Record excerpts ::
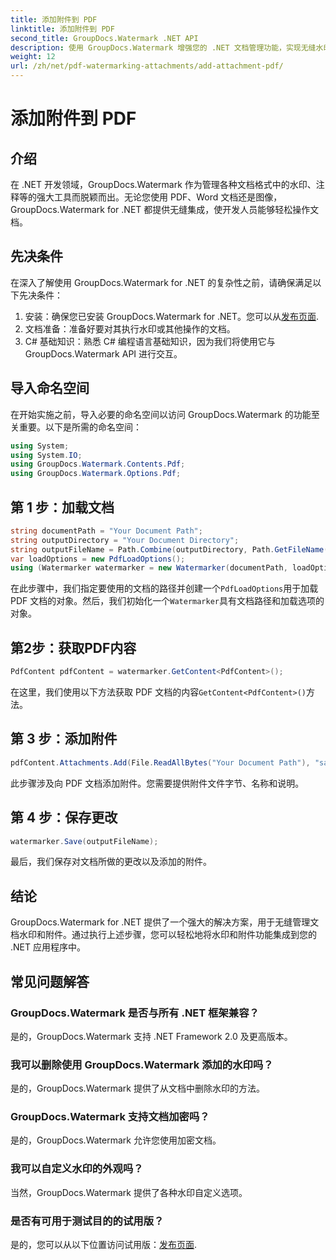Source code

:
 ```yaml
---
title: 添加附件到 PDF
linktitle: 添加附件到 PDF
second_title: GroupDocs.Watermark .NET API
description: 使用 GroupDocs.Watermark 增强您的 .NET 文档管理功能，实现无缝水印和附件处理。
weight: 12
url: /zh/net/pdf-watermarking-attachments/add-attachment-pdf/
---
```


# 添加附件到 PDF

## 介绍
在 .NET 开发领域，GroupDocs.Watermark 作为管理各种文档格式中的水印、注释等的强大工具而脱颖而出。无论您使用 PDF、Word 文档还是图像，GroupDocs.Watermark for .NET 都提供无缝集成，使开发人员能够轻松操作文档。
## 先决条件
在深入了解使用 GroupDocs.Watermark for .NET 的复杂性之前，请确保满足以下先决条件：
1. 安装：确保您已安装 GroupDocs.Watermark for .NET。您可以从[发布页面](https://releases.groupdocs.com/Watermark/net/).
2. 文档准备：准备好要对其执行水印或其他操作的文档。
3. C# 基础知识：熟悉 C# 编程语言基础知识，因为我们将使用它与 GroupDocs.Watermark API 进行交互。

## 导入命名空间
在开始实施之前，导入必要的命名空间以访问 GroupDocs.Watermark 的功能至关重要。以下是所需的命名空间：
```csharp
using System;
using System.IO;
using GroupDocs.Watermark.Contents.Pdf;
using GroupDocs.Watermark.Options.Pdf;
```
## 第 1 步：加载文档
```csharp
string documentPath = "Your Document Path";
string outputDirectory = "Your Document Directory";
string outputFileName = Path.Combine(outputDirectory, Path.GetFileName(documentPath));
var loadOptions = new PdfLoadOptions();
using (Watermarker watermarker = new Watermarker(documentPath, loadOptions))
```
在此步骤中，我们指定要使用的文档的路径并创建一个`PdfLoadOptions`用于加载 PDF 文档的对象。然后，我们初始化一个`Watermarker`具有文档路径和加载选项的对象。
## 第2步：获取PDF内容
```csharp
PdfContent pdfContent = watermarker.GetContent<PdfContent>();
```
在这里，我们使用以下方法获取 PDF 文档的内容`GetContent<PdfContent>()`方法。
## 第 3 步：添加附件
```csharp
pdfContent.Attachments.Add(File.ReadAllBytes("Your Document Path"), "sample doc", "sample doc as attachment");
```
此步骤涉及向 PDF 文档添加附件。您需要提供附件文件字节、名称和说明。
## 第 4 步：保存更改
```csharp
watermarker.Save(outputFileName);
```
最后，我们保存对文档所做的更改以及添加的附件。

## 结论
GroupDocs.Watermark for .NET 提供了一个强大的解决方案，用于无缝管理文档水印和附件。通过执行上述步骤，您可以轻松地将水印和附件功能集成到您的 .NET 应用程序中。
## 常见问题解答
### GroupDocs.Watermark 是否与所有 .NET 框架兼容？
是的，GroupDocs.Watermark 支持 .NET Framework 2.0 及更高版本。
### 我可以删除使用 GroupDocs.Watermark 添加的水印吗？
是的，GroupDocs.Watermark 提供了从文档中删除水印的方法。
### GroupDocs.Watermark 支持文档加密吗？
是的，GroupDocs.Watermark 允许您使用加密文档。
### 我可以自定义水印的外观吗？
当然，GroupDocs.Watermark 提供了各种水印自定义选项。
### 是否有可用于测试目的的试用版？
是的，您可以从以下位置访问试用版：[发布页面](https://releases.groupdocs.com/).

* * *

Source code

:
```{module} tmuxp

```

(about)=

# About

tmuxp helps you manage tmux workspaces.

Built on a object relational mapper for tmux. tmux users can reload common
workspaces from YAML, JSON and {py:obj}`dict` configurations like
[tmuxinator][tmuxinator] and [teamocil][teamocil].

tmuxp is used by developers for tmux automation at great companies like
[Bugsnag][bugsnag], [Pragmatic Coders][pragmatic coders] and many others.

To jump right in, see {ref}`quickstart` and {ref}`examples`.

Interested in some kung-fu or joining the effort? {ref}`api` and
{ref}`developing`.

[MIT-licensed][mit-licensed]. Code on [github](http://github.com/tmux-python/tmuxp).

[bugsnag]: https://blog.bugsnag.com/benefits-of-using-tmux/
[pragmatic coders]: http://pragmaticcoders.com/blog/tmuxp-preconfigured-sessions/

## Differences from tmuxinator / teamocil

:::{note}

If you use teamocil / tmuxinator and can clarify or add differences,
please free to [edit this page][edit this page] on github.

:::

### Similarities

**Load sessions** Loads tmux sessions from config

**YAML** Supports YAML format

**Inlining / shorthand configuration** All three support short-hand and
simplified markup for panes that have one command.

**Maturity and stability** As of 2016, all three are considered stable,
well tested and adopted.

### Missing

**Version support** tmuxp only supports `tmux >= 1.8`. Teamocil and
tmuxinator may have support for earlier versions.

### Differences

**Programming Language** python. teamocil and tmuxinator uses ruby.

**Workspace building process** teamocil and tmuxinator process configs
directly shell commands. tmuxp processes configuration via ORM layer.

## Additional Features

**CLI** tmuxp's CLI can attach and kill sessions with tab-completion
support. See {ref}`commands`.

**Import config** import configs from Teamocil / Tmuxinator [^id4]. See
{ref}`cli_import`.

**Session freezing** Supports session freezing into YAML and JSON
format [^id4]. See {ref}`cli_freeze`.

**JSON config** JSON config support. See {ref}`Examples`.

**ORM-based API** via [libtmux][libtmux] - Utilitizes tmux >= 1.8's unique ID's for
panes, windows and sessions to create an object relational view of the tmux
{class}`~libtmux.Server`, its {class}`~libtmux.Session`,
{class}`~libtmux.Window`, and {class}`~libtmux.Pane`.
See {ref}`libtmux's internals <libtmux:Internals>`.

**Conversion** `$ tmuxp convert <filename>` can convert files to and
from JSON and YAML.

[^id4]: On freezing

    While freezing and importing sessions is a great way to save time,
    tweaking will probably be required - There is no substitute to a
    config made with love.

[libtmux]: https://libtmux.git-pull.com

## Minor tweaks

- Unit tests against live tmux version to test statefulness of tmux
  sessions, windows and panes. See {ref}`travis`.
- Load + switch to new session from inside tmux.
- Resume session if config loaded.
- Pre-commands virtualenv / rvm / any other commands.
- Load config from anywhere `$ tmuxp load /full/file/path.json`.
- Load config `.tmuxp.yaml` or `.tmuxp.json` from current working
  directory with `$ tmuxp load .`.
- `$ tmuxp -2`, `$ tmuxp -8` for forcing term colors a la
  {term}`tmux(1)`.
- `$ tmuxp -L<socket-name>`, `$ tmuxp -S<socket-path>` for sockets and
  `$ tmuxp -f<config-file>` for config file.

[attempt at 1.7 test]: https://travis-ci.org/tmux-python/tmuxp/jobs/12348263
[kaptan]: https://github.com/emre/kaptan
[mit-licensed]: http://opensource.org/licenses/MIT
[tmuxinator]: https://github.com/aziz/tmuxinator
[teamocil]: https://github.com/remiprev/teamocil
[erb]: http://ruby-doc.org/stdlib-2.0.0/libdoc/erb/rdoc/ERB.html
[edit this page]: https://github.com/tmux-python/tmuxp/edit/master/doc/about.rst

---

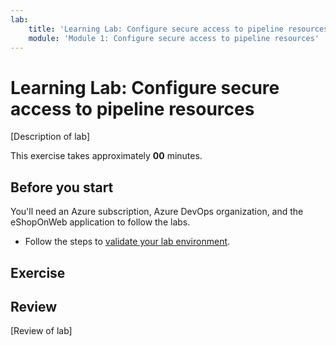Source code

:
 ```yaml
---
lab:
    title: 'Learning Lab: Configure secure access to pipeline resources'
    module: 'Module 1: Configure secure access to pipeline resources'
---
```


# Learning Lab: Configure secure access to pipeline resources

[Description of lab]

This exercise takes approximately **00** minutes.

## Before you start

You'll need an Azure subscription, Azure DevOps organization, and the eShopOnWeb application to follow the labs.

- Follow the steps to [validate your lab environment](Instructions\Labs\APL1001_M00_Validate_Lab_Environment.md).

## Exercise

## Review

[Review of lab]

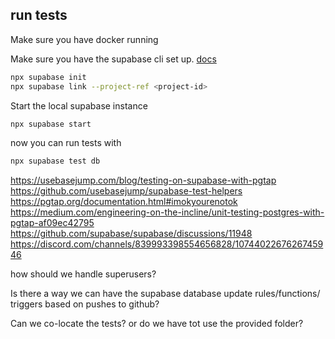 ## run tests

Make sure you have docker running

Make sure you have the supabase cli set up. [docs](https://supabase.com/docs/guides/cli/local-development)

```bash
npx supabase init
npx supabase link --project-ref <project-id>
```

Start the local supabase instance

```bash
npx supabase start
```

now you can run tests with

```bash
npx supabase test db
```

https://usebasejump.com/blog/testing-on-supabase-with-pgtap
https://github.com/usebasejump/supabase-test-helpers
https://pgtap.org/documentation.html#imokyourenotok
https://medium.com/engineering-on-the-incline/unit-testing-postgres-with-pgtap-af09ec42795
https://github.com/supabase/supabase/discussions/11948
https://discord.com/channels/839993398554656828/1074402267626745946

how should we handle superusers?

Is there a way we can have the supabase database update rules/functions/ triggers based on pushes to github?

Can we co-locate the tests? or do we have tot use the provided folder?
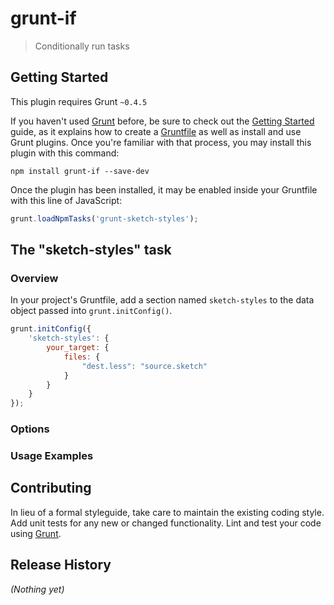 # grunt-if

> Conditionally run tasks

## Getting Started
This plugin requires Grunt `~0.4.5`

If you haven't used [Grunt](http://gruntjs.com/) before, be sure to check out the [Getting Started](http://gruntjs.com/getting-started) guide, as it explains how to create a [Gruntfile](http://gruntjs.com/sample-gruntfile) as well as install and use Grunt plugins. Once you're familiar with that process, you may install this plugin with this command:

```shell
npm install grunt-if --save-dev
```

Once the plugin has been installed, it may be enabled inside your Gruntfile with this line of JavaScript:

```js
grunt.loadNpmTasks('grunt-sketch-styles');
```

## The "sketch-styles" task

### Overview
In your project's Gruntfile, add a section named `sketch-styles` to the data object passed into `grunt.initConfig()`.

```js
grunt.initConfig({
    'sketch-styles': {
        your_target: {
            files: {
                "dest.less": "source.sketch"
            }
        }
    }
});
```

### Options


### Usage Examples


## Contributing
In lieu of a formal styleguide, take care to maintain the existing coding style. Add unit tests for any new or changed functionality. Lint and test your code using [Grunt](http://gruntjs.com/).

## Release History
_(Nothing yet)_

Exercise ::
From the records above, pull every line that has the string "releases" and copy it.

Response ::
1. 安装：确保您已安装 GroupDocs.Watermark for .NET。您可以从[发布页面](https://releases.groupdocs.com/Watermark/net/).
是的，您可以从以下位置访问试用版：[发布页面](https://releases.groupdocs.com/).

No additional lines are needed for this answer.